米小売売上高、2カ月連続で減少の見通し
- 2023/4/14
- 経済データBOX

日本時間14日21時30分に3月の米小売売上高が発表されます。大方の予想では、前月比0.4%減、変動の大きい自動車を除いたコア指数は同0.3%減となっています。
前回(2月分)は、13業種中8業種の売上高が減少しました。業種別でみると、自動車・同部品販売が前月比1.8%減の1306億4700万ドルで、寄与度マイナス0.34ポイントと全体を最も押し下げました。次いで、飲食サービスが同2.2%減の927億4000万ドルで、寄与度マイナス0.29ポイント、ガソリンスタンドが同0.6%減の583億7900万ドルで、寄与度マイナス0.05ポイントとなりました。全体では前月比0.4%減の6978億7600万ドルと2カ月ぶりの減少に転じましたが、1月の大幅増加の反動との見方が一般的です。
米コンファレンスボードが3月28日に発表した3月の米消費者信頼感指数は104.2と前月の103.4から改善しました。

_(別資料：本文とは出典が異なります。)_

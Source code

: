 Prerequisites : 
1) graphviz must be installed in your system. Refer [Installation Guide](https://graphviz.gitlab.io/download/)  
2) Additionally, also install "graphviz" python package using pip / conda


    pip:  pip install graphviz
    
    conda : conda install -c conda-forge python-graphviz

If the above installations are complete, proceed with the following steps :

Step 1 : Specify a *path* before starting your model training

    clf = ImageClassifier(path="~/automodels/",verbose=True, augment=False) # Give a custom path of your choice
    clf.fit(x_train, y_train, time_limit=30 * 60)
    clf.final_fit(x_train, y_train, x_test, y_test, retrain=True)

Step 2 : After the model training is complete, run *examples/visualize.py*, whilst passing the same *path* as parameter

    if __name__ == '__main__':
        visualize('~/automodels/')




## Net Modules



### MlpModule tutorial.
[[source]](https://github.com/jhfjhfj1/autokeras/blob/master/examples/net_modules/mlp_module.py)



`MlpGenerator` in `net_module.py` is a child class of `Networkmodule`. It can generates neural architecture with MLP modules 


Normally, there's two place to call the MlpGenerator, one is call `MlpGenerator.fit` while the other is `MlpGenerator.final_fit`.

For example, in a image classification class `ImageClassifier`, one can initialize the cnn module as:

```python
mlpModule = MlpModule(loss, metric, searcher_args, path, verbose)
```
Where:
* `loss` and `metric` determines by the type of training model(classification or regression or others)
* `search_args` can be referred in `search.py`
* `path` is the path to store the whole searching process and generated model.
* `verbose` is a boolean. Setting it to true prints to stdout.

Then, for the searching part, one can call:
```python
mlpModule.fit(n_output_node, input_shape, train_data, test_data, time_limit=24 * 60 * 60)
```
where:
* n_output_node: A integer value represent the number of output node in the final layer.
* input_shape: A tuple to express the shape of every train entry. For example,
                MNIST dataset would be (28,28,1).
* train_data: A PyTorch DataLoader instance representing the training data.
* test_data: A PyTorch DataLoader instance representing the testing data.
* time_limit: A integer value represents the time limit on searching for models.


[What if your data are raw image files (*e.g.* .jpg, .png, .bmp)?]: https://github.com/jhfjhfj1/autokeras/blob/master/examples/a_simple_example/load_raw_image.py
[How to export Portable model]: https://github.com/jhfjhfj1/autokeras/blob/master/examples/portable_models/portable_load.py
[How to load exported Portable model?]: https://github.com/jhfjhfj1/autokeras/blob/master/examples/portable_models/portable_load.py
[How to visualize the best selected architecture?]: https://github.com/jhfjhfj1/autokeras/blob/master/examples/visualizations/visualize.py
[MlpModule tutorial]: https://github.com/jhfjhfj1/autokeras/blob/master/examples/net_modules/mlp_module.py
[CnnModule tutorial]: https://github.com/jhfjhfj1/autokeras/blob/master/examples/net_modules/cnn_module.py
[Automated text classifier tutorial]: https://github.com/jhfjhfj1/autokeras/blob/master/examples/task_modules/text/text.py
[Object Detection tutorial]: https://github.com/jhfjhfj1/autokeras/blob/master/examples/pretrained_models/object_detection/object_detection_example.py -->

今後6カ月間の支出計画に関する特別質問では、テーマパークや外食といった裁量の度合いが高いカテゴリーで支出減少が示された一方、ヘルスケアや自動車修理といった裁量の度合いが低いカテゴリーでは支出増となる回答が示されました。また、家電製品の全体的な購入計画は軟化した一方、自動車の購入計画はわずかに増加しました。

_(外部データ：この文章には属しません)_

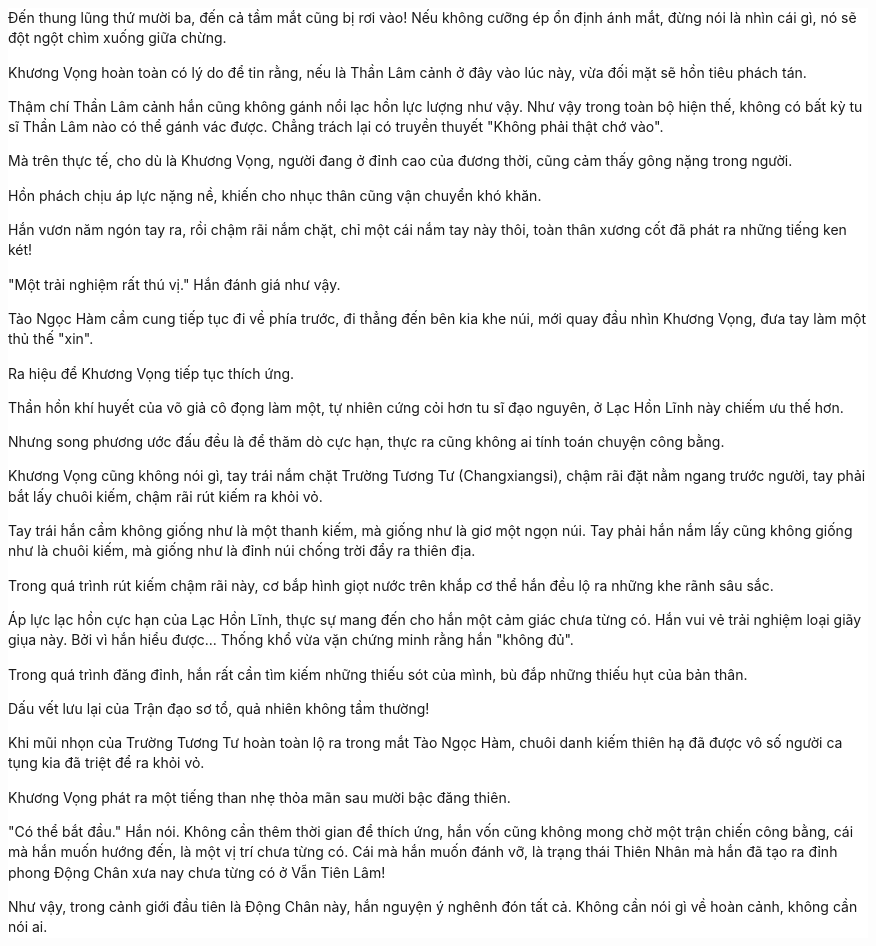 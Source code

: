Đến thung lũng thứ mười ba, đến cả tầm mắt cũng bị rơi vào! Nếu không cưỡng ép ổn định ánh mắt, đừng nói là nhìn cái gì, nó sẽ đột ngột chìm xuống giữa chừng.

Khương Vọng hoàn toàn có lý do để tin rằng, nếu là Thần Lâm cảnh ở đây vào lúc này, vừa đối mặt sẽ hồn tiêu phách tán.

Thậm chí Thần Lâm cảnh hắn cũng không gánh nổi lạc hồn lực lượng như vậy. Như vậy trong toàn bộ hiện thế, không có bất kỳ tu sĩ Thần Lâm nào có thể gánh vác được. Chẳng trách lại có truyền thuyết "Không phải thật chớ vào".

Mà trên thực tế, cho dù là Khương Vọng, người đang ở đỉnh cao của đương thời, cũng cảm thấy gông nặng trong người.

Hồn phách chịu áp lực nặng nề, khiến cho nhục thân cũng vận chuyển khó khăn.

Hắn vươn năm ngón tay ra, rồi chậm rãi nắm chặt, chỉ một cái nắm tay này thôi, toàn thân xương cốt đã phát ra những tiếng ken két!

"Một trải nghiệm rất thú vị." Hắn đánh giá như vậy.

Tào Ngọc Hàm cầm cung tiếp tục đi về phía trước, đi thẳng đến bên kia khe núi, mới quay đầu nhìn Khương Vọng, đưa tay làm một thủ thế "xin".

Ra hiệu để Khương Vọng tiếp tục thích ứng.

Thần hồn khí huyết của võ giả cô đọng làm một, tự nhiên cứng cỏi hơn tu sĩ đạo nguyên, ở Lạc Hồn Lĩnh này chiếm ưu thế hơn.

Nhưng song phương ước đấu đều là để thăm dò cực hạn, thực ra cũng không ai tính toán chuyện công bằng.

Khương Vọng cũng không nói gì, tay trái nắm chặt Trường Tương Tư (Changxiangsi), chậm rãi đặt nằm ngang trước người, tay phải bắt lấy chuôi kiếm, chậm rãi rút kiếm ra khỏi vỏ.

Tay trái hắn cầm không giống như là một thanh kiếm, mà giống như là giơ một ngọn núi. Tay phải hắn nắm lấy cũng không giống như là chuôi kiếm, mà giống như là đỉnh núi chống trời đẩy ra thiên địa.

Trong quá trình rút kiếm chậm rãi này, cơ bắp hình giọt nước trên khắp cơ thể hắn đều lộ ra những khe rãnh sâu sắc.

Áp lực lạc hồn cực hạn của Lạc Hồn Lĩnh, thực sự mang đến cho hắn một cảm giác chưa từng có. Hắn vui vẻ trải nghiệm loại giãy giụa này. Bởi vì hắn hiểu được... Thống khổ vừa vặn chứng minh rằng hắn "không đủ".

Trong quá trình đăng đỉnh, hắn rất cần tìm kiếm những thiếu sót của mình, bù đắp những thiếu hụt của bản thân.

Dấu vết lưu lại của Trận đạo sơ tổ, quả nhiên không tầm thường!

Khi mũi nhọn của Trường Tương Tư hoàn toàn lộ ra trong mắt Tào Ngọc Hàm, chuôi danh kiếm thiên hạ đã được vô số người ca tụng kia đã triệt để ra khỏi vỏ.

Khương Vọng phát ra một tiếng than nhẹ thỏa mãn sau mười bậc đăng thiên.

"Có thể bắt đầu." Hắn nói. Không cần thêm thời gian để thích ứng, hắn vốn cũng không mong chờ một trận chiến công bằng, cái mà hắn muốn hướng đến, là một vị trí chưa từng có. Cái mà hắn muốn đánh vỡ, là trạng thái Thiên Nhân mà hắn đã tạo ra đỉnh phong Động Chân xưa nay chưa từng có ở Vẫn Tiên Lâm!

Như vậy, trong cảnh giới đầu tiên là Động Chân này, hắn nguyện ý nghênh đón tất cả. Không cần nói gì về hoàn cảnh, không cần nói ai.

◆米小売売上高(Retail Trade and Food Services)の見方は…
GDPの約7割を個人消費が占める米国において、個人消費のトレンドを把握することができるため、米小売売上高は非常に重要な指標と言われています。百貨店やスーパーなどの小売業の売上高を、無作為に抽出した約5,000社を対象としたサンプル調査に基づき、米商務省調査局(U.S. Bureau of the Census)が推計・発表しています。
総合指数や変動の大きい自動車を除いたコア指数、項目別では自動車や電気製品、建設資材、ガソリンスタンド、総合小売店などの前月比と前年比、実額が発表されます。また、調査する対象は耐久財と非耐久財に⼤別され、GDPの個人消費支出の算出に使われているコア指数が注目されます。

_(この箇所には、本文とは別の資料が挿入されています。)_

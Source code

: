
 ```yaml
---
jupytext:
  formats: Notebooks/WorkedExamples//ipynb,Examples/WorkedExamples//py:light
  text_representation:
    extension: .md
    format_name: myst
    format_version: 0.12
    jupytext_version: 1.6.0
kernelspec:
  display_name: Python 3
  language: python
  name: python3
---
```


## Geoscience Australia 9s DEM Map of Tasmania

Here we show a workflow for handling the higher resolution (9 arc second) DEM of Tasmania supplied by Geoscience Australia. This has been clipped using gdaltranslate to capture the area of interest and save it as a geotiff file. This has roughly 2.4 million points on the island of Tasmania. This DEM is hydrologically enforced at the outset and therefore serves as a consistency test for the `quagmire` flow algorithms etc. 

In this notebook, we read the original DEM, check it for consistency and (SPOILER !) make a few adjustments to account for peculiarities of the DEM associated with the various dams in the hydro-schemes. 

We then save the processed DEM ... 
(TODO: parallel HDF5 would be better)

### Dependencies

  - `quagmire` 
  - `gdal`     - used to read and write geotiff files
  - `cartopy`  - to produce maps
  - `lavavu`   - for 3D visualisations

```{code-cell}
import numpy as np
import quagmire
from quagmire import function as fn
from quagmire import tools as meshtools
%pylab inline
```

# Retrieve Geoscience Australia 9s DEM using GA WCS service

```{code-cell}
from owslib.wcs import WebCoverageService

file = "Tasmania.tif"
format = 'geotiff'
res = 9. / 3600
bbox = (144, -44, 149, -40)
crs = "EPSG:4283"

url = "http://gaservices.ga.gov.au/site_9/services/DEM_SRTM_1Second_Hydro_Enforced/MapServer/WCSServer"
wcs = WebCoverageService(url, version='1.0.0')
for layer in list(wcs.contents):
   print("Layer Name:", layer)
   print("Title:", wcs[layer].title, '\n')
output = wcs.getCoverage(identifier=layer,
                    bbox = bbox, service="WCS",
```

実際に調査した⽉から2週間後に発表されるため、速報性が高く、景気の先⾏指標として捉えられます。小売売上高が前月比で増加すると、個人消費は堅調と判断できます。一方、前月比で減少すると、個人消費が落ち込んでいると判断されます。また、例年1⽉に発表される数値には、前年のクリスマス商戦の結果が反映され、最も消費が旺盛な時期の米国の消費者マインドをみるために特に注目が集まります。10⽉に発表される数値には、米国の学校の新学期である9⽉の情勢が反映されています。
ただ、月ごとの変動が大きいため、トレンドの見極めが難しく、修正が大きくなる場合もあります。また、インフレ率を調整していないため、投資判断が難しいとする見方もあります。